Juglone can inhibit angiogenesis and metastasis in pancreatic cancer cells by targeting Wnt/β-catenin signaling.

OBJECTIVES

We aimed to investigate the effects of juglone on angiogenesis, metastasis and cell proliferation processes in pancreatic cancer  (PC)  and to understand whether its possible effects occur via the Wnt signaling pathway by analyzing the expression levels of target genes of Wnt signaling.

BACKGROUND

PC is a silent and lethal cancer type which can only be detectable after metastasis and angiogenesis processes occured. The Wnt signaling pathway is one of the pathways that plays an active role in many biological processes in the cell. Mutations in the genes of this signaling pathway are related to the development of many cancers. Juglone, a natural compound, is shown to have cytotoxic and apoptotic effects on various cancer cells.

METHODS

PANC-1 and BxPC-3 pancreatic cancer cells were treated with juglone at <IC50 doses (5, 10, 15, and 20 μM) for 24 h.
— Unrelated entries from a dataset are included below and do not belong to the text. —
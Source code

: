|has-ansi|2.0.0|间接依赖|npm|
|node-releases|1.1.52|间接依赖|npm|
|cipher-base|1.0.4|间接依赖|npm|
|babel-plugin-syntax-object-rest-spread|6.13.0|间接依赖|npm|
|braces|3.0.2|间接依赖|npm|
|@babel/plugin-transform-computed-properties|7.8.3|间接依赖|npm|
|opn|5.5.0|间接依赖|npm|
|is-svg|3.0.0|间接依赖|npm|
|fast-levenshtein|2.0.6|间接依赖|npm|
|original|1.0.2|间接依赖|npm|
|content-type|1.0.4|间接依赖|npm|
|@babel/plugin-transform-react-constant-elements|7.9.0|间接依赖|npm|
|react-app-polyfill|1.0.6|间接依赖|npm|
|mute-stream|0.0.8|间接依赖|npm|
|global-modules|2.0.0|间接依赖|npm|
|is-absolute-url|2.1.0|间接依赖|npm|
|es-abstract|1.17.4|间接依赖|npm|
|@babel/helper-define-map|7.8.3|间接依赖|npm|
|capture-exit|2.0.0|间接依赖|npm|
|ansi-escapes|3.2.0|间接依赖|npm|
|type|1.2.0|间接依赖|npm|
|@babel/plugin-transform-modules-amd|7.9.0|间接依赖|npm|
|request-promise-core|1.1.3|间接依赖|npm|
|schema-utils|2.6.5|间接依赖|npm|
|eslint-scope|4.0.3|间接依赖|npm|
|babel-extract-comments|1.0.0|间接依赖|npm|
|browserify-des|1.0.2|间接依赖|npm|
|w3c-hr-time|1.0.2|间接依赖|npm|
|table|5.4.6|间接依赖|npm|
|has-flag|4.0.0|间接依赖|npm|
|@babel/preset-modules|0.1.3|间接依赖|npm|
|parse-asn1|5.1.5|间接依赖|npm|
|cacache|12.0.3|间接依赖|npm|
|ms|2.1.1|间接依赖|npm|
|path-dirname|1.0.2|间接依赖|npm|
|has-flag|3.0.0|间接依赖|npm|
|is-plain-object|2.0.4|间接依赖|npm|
Expression levels of MMP7, VEGF, TCF7L2, CCND1 genes were determined by RT-PCR. Cell migration evaluation after juglone treatments were done by a wound-healing assay.

RESULTS

Juglone seems to be able to inhibit angiogenesis and metastasis by affecting the activity of Wnt signaling target genes in human PC cell lines.

CONCLUSION

Juglone has a promising potential to develop new strategies for the treatment of PC (Tab. 2, Fig. 4, Ref. 35).